Life and NDEs *

I had a rather eventful (by my standards anyway) evening yesterday. To put things in perspective, I was a bit unnerved by what we’ll call “events” that transpired earlier during the day. If you’re wondering, “events” is a generic placeholder for anything from being flustered that I couldn’t solve an “obvious” differential equation, to being rattled by the reality angel attempting to puncture my happy-happy bubble with her extremely fast action nail gun.

First, let’s start with the more fun things. Being computerless, I was at one of these common computers last evening trying to print some stuff out. Like all other normal people on generic machines, I used IE to attempt to print out some stuff I needed for this homework. (Yes, I still be a kid. I do things like homework and so on.) Anyway, I wasn’t paying too much attention to what it was that I was doing, and I failed to notice that this machine had one of those ad popup trojans installed, which was busy popping up ads for *cough*, stuff. So here I am pressing some obscure keystroke to print, not actually looking at what pages are being sent to the printer. I go to pick it up, and I have to bear the totally pseudo wrath of a couple of people standing next to the printer as my few pages of softcore porn interspersed with geek stuff rolls out. How exciting!
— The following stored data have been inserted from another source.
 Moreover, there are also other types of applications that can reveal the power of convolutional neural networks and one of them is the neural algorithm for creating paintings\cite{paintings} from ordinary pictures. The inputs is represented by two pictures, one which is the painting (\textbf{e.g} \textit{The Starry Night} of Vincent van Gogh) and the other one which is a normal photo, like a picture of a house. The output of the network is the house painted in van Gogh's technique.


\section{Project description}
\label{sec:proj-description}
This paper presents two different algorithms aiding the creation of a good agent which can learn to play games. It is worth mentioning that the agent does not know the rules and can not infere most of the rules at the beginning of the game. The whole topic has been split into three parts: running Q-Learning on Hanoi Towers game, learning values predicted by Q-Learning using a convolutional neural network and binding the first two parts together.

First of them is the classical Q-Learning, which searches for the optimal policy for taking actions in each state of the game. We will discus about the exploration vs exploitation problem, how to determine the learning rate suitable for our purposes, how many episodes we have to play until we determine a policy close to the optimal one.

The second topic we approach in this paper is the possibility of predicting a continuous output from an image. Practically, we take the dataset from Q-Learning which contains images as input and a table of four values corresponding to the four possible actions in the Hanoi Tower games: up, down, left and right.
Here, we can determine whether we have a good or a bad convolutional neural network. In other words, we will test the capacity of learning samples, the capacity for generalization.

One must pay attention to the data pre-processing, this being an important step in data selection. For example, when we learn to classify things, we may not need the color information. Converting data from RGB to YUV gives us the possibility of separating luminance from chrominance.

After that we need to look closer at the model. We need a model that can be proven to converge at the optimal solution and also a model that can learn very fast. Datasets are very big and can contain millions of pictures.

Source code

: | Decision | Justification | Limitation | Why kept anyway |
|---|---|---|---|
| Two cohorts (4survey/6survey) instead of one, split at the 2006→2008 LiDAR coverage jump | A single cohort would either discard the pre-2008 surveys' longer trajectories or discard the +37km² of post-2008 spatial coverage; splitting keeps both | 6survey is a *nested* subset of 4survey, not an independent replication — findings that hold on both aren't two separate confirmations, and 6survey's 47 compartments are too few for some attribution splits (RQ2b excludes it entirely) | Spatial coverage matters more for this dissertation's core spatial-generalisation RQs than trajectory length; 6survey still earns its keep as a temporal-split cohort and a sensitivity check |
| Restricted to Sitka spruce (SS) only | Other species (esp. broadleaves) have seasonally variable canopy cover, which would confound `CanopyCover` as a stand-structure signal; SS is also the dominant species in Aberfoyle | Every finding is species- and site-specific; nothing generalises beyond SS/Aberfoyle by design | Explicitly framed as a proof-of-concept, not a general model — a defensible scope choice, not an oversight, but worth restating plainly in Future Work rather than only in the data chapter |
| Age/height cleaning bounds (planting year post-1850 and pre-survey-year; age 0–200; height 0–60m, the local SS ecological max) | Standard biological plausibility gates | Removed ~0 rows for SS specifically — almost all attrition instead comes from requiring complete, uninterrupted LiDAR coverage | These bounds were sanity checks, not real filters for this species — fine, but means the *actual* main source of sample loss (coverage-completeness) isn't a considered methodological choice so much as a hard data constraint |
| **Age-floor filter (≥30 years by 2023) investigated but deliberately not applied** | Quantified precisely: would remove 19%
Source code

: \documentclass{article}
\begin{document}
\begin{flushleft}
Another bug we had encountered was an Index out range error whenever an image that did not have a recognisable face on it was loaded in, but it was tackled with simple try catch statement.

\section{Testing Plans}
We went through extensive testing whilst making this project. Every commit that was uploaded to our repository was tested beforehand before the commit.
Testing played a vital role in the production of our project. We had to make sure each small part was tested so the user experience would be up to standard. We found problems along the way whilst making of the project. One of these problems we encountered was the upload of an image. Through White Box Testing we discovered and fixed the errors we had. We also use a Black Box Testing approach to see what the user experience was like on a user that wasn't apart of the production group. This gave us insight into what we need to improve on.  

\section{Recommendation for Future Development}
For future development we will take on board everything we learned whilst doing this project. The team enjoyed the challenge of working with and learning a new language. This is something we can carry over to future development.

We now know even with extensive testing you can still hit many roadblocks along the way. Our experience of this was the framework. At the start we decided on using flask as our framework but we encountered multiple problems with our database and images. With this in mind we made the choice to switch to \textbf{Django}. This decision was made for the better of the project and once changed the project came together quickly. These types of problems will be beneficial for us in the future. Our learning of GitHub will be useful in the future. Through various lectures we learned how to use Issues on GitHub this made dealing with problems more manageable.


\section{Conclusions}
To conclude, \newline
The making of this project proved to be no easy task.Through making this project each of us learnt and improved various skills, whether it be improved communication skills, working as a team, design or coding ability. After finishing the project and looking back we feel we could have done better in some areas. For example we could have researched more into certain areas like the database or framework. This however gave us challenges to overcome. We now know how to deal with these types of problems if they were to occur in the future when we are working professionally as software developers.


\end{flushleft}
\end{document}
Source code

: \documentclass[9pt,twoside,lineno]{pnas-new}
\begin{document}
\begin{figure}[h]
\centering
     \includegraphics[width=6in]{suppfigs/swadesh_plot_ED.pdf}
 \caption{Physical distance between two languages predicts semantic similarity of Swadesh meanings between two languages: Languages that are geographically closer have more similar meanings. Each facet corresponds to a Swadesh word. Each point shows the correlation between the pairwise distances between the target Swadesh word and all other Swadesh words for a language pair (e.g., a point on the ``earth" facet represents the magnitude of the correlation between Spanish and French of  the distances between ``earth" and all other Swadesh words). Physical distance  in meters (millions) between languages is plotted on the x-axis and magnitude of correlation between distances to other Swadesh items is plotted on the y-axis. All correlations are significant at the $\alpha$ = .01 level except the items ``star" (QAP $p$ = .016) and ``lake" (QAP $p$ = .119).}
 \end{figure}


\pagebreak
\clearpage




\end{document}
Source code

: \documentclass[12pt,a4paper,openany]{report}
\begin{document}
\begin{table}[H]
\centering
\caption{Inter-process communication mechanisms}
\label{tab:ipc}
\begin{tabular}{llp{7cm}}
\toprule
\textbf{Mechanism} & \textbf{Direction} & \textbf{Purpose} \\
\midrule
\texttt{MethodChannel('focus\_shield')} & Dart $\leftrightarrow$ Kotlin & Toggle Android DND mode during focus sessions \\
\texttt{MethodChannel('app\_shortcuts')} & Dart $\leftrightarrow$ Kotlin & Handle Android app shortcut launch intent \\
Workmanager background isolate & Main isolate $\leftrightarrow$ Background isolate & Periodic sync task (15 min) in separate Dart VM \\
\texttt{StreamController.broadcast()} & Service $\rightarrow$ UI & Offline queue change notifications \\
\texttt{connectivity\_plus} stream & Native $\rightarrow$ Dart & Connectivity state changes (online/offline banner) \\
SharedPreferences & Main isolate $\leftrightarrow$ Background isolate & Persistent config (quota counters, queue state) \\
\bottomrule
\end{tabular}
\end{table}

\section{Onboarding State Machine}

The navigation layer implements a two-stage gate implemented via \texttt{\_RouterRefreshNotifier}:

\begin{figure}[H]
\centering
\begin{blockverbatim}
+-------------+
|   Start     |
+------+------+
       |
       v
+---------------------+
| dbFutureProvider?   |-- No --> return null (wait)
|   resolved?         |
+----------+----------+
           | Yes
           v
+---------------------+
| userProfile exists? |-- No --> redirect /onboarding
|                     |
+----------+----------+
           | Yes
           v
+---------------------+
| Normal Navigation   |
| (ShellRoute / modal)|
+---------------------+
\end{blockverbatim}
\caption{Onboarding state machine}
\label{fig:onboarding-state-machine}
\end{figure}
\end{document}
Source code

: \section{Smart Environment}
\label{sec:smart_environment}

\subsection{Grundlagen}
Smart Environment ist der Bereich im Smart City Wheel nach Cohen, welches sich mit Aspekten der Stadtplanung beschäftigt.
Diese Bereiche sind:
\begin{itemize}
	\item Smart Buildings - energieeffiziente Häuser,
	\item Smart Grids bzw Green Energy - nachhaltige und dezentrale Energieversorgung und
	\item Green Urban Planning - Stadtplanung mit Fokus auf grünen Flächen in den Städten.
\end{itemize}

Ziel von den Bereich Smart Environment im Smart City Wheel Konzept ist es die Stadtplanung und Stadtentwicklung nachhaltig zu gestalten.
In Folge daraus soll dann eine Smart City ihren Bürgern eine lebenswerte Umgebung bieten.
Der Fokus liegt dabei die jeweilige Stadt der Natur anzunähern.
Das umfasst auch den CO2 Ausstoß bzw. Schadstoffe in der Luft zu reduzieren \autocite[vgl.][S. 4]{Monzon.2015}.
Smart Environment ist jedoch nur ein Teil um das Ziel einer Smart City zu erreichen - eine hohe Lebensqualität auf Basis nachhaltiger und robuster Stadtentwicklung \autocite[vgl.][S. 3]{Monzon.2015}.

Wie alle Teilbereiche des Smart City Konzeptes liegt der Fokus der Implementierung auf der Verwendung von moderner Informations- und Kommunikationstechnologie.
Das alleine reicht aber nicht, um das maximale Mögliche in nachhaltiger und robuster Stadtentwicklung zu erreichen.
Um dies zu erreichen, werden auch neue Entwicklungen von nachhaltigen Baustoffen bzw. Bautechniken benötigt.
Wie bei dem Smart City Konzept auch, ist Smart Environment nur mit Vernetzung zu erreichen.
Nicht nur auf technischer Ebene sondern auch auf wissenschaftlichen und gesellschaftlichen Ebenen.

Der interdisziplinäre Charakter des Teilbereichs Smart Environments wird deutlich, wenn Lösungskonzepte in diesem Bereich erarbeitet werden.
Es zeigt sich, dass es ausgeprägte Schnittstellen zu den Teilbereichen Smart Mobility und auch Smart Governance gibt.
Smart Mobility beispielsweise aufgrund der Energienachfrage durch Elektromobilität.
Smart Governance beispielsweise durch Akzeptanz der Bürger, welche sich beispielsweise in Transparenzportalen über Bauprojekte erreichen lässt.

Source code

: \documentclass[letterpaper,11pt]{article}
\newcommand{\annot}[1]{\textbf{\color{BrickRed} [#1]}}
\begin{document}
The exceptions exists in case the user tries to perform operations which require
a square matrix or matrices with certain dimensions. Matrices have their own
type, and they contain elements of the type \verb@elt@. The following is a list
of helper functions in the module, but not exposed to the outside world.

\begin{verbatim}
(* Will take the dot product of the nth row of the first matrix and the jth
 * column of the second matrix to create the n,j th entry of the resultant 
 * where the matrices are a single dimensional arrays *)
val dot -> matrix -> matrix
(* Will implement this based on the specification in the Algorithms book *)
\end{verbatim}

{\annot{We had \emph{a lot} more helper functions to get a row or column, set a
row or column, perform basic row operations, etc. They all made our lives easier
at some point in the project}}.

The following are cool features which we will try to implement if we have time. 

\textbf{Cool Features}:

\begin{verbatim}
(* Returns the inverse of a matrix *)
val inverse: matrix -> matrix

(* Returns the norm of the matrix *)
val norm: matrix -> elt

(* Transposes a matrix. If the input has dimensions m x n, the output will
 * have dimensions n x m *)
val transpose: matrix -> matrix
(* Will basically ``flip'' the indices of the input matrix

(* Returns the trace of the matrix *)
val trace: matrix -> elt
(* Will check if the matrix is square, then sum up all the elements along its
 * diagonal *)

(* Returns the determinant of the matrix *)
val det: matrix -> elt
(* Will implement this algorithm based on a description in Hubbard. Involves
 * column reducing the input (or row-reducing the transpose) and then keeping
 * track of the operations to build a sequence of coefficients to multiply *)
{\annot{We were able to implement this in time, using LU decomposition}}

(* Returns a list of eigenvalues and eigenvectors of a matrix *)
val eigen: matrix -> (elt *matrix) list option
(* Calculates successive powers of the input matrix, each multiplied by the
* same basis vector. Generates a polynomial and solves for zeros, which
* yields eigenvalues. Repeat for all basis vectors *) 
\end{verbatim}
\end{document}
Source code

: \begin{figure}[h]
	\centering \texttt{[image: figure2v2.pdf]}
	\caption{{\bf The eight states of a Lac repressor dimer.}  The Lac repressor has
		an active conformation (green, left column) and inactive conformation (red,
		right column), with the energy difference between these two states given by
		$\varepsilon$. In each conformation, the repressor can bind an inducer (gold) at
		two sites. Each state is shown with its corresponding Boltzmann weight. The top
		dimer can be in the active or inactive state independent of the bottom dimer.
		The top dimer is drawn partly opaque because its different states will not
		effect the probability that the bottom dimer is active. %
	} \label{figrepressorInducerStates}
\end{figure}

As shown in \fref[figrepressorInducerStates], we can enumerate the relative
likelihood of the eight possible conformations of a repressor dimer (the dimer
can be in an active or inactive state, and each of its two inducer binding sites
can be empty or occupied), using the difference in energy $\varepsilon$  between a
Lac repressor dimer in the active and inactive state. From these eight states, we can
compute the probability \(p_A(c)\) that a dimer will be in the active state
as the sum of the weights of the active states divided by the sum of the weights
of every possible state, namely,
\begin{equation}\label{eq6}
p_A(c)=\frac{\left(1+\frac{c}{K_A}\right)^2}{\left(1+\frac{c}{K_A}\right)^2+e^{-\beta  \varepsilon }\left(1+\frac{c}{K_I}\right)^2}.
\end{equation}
(Before I go on, I must make an obligatory reference to Calvin‘s dad because I think of this each time I am slowly making my way through the bitter cold and feet of snow. He’d always say something like [insert generic misery here] builds character.

Some random Calvin and Hobbes strip.

That is one awesome comic.)

Moving along, it is no secret that I like relatively static routines. Sure, I am not the most happening of people as a result, but I am comfortable with it. I see patterns and form routines. Now this pattern seeing thing is not always good, as I realized last evening. I have this (rather adaptive) traffic light sequence I usually cross on my way home. Like most geeks, I know its sequence by heart, and know how it adapts to how crowded the lanes are, and correct for it in my predicting its actions. What I am trying to say is, I don’t really watch it turn, I see its state, look around, and respond assuming I know how it will behave. Yesterday was one of those cold and many feet of snow (exaggerating of course, but for good reason) on the road days, and I wasn’t in the best frame of mind to make sane decisions. And yet I, the hero, attempt to cross without really paying too much attention to the actual state of affairs relating to reduced braking ability induced by the aforementioned feet of snow. Needless to say, thank god for people driving slow(er)ly because it was such horrid weather. I now got what it meant to be really shaken.

Yes, all of that talk of patterns and things was just to glorify my carelessness.

But today has been totally different as a result. Everything looks cheery. As if on cue, the sun is out and shining. All past pending home cleaning/improvement jobs have been completed in a day. It’s like I really want everything around me to look as good as I now see it.

Everything just feels a lot cooler. Everything looks a lot prettier. I feel good. I feel not dead.